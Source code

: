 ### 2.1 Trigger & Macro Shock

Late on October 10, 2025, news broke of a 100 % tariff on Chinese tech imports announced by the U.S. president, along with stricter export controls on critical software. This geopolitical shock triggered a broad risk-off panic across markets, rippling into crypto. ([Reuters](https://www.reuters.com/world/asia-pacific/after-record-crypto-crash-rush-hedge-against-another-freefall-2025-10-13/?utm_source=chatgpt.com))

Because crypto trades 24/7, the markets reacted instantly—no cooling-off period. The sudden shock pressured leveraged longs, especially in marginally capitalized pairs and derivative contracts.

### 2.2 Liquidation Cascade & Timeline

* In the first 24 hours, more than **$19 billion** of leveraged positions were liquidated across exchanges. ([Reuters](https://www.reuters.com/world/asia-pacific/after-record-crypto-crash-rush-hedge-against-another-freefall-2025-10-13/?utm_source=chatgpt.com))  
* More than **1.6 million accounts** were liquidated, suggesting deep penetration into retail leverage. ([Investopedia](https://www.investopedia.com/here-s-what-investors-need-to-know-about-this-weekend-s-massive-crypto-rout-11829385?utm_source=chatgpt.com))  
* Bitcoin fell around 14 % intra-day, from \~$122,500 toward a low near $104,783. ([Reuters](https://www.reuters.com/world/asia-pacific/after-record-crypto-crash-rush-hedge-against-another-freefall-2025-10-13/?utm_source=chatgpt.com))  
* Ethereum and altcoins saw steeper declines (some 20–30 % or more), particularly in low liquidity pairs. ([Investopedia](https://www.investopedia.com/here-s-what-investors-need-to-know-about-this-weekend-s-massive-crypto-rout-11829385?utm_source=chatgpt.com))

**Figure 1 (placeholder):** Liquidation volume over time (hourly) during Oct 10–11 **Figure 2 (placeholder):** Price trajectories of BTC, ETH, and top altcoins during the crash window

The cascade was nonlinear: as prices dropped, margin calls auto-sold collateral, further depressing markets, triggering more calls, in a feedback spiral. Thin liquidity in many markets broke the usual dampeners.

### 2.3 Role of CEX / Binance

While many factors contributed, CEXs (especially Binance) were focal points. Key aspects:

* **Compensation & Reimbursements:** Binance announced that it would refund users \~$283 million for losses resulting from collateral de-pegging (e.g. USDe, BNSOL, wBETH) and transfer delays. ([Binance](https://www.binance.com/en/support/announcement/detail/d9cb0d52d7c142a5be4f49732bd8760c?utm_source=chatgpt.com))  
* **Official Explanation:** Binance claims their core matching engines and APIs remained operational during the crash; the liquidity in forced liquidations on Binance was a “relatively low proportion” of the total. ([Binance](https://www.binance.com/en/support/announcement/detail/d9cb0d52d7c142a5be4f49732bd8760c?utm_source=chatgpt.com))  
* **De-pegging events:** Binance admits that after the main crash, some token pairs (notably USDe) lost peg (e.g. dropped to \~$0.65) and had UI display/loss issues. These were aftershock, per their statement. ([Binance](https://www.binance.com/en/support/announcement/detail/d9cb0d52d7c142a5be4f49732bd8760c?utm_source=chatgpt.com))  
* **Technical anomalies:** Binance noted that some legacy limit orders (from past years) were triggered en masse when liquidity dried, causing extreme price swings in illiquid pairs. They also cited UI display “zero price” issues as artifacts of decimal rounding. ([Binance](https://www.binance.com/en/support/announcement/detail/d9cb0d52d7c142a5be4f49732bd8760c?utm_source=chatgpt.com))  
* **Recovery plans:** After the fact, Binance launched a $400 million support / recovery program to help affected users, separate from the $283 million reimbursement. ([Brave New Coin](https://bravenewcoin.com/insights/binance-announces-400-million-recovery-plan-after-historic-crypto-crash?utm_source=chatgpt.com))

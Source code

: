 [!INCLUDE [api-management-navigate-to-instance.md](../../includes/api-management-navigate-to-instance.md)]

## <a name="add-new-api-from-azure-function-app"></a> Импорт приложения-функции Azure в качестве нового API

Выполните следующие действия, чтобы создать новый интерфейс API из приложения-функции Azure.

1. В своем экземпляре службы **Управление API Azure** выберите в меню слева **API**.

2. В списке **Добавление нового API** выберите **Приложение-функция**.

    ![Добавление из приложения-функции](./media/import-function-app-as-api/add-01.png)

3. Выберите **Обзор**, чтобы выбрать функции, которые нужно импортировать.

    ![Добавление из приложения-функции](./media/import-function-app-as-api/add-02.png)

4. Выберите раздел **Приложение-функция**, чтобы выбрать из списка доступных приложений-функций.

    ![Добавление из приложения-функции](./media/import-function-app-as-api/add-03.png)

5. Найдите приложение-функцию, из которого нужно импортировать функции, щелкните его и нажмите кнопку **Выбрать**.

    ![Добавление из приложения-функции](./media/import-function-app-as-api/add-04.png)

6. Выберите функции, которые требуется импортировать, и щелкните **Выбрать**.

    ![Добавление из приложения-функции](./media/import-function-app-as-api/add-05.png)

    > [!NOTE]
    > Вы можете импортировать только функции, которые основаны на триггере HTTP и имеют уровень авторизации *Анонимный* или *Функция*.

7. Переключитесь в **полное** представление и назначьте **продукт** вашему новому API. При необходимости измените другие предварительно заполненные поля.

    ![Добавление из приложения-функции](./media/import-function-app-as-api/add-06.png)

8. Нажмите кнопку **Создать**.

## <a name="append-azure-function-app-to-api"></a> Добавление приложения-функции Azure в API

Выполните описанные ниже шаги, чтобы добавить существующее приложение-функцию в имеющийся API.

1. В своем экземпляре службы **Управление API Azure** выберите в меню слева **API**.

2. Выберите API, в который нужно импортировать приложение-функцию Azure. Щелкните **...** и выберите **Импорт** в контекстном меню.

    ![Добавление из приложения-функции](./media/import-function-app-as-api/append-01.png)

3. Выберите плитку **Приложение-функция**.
-*-
[TASK STATEMENT]:
Restate the listing above word for word.

[WRITTEN SOLUTION]:
Source code

: ### 2.1 Trigger & Macro Shock

Late on October 10, 2025, news broke of a 100 % tariff on Chinese tech imports announced by the U.S. president, along with stricter export controls on critical software. This geopolitical shock triggered a broad risk-off panic across markets, rippling into crypto. ([Reuters](https://www.reuters.com/world/asia-pacific/after-record-crypto-crash-rush-hedge-against-another-freefall-2025-10-13/?utm_source=chatgpt.com))

Because crypto trades 24/7, the markets reacted instantly—no cooling-off period. The sudden shock pressured leveraged longs, especially in marginally capitalized pairs and derivative contracts.

### 2.2 Liquidation Cascade & Timeline

* In the first 24 hours, more than **$19 billion** of leveraged positions were liquidated across exchanges. ([Reuters](https://www.reuters.com/world/asia-pacific/after-record-crypto-crash-rush-hedge-against-another-freefall-2025-10-13/?utm_source=chatgpt.com))  
* More than **1.6 million accounts** were liquidated, suggesting deep penetration into retail leverage. ([Investopedia](https://www.investopedia.com/here-s-what-investors-need-to-know-about-this-weekend-s-massive-crypto-rout-11829385?utm_source=chatgpt.com))  
* Bitcoin fell around 14 % intra-day, from \~$122,500 toward a low near $104,783. ([Reuters](https://www.reuters.com/world/asia-pacific/after-record-crypto-crash-rush-hedge-against-another-freefall-2025-10-13/?utm_source=chatgpt.com))  
* Ethereum and altcoins saw steeper declines (some 20–30 % or more), particularly in low liquidity pairs. ([Investopedia](https://www.investopedia.com/here-s-what-investors-need-to-know-about-this-weekend-s-massive-crypto-rout-11829385?utm_source=chatgpt.com))

**Figure 1 (placeholder):** Liquidation volume over time (hourly) during Oct 10–11 **Figure 2 (placeholder):** Price trajectories of BTC, ETH, and top altcoins during the crash window

The cascade was nonlinear: as prices dropped, margin calls auto-sold collateral, further depressing markets, triggering more calls, in a feedback spiral. Thin liquidity in many markets broke the usual dampeners.

### 2.3 Role of CEX / Binance

While many factors contributed, CEXs (especially Binance) were focal points. Key aspects:

* **Compensation & Reimbursements:** Binance announced that it would refund users \~$283 million for losses resulting from collateral de-pegging (e.g. USDe, BNSOL, wBETH) and transfer delays. ([Binance](https://www.binance.com/en/support/announcement/detail/d9cb0d52d7c142a5be4f49732bd8760c?utm_source=chatgpt.com))  
* **Official Explanation:** Binance claims their core matching engines and APIs remained operational during the crash; the liquidity in forced liquidations on Binance was a “relatively low proportion” of the total. ([Binance](https://www.binance.com/en/support/announcement/detail/d9cb0d52d7c142a5be4f49732bd8760c?utm_source=chatgpt.com))  
* **De-pegging events:** Binance admits that after the main crash, some token pairs (notably USDe) lost peg (e.g. dropped to \~$0.65) and had UI display/loss issues. These were aftershock, per their statement. ([Binance](https://www.binance.com/en/support/announcement/detail/d9cb0d52d7c142a5be4f49732bd8760c?utm_source=chatgpt.com))  
* **Technical anomalies:** Binance noted that some legacy limit orders (from past years) were triggered en masse when liquidity dried, causing extreme price swings in illiquid pairs. They also cited UI display “zero price” issues as artifacts of decimal rounding. ([Binance](https://www.binance.com/en/support/announcement/detail/d9cb0d52d7c142a5be4f49732bd8760c?utm_source=chatgpt.com))  
* **Recovery plans:** After the fact, Binance launched a $400 million support / recovery program to help affected users, separate from the $283 million reimbursement. ([Brave New Coin](https://bravenewcoin.com/insights/binance-announces-400-million-recovery-plan-after-historic-crypto-crash?utm_source=chatgpt.com))

Source code

: [!INCLUDE [api-management-navigate-to-instance.md](../../includes/api-management-navigate-to-instance.md)]

## <a name="add-new-api-from-azure-function-app"></a> Импорт приложения-функции Azure в качестве нового API

Выполните следующие действия, чтобы создать новый интерфейс API из приложения-функции Azure.

1. В своем экземпляре службы **Управление API Azure** выберите в меню слева **API**.

2. В списке **Добавление нового API** выберите **Приложение-функция**.

    ![Добавление из приложения-функции](./media/import-function-app-as-api/add-01.png)

3. Выберите **Обзор**, чтобы выбрать функции, которые нужно импортировать.

    ![Добавление из приложения-функции](./media/import-function-app-as-api/add-02.png)

4. Выберите раздел **Приложение-функция**, чтобы выбрать из списка доступных приложений-функций.

    ![Добавление из приложения-функции](./media/import-function-app-as-api/add-03.png)

5. Найдите приложение-функцию, из которого нужно импортировать функции, щелкните его и нажмите кнопку **Выбрать**.

    ![Добавление из приложения-функции](./media/import-function-app-as-api/add-04.png)

6. Выберите функции, которые требуется импортировать, и щелкните **Выбрать**.

    ![Добавление из приложения-функции](./media/import-function-app-as-api/add-05.png)

    > [!NOTE]
    > Вы можете импортировать только функции, которые основаны на триггере HTTP и имеют уровень авторизации *Анонимный* или *Функция*.

7. Переключитесь в **полное** представление и назначьте **продукт** вашему новому API. При необходимости измените другие предварительно заполненные поля.

    ![Добавление из приложения-функции](./media/import-function-app-as-api/add-06.png)

8. Нажмите кнопку **Создать**.

## <a name="append-azure-function-app-to-api"></a> Добавление приложения-функции Azure в API

Выполните описанные ниже шаги, чтобы добавить существующее приложение-функцию в имеющийся API.

1. В своем экземпляре службы **Управление API Azure** выберите в меню слева **API**.

2. Выберите API, в который нужно импортировать приложение-функцию Azure. Щелкните **...** и выберите **Импорт** в контекстном меню.

    ![Добавление из приложения-функции](./media/import-function-app-as-api/append-01.png)

3. Выберите плитку **Приложение-функция**.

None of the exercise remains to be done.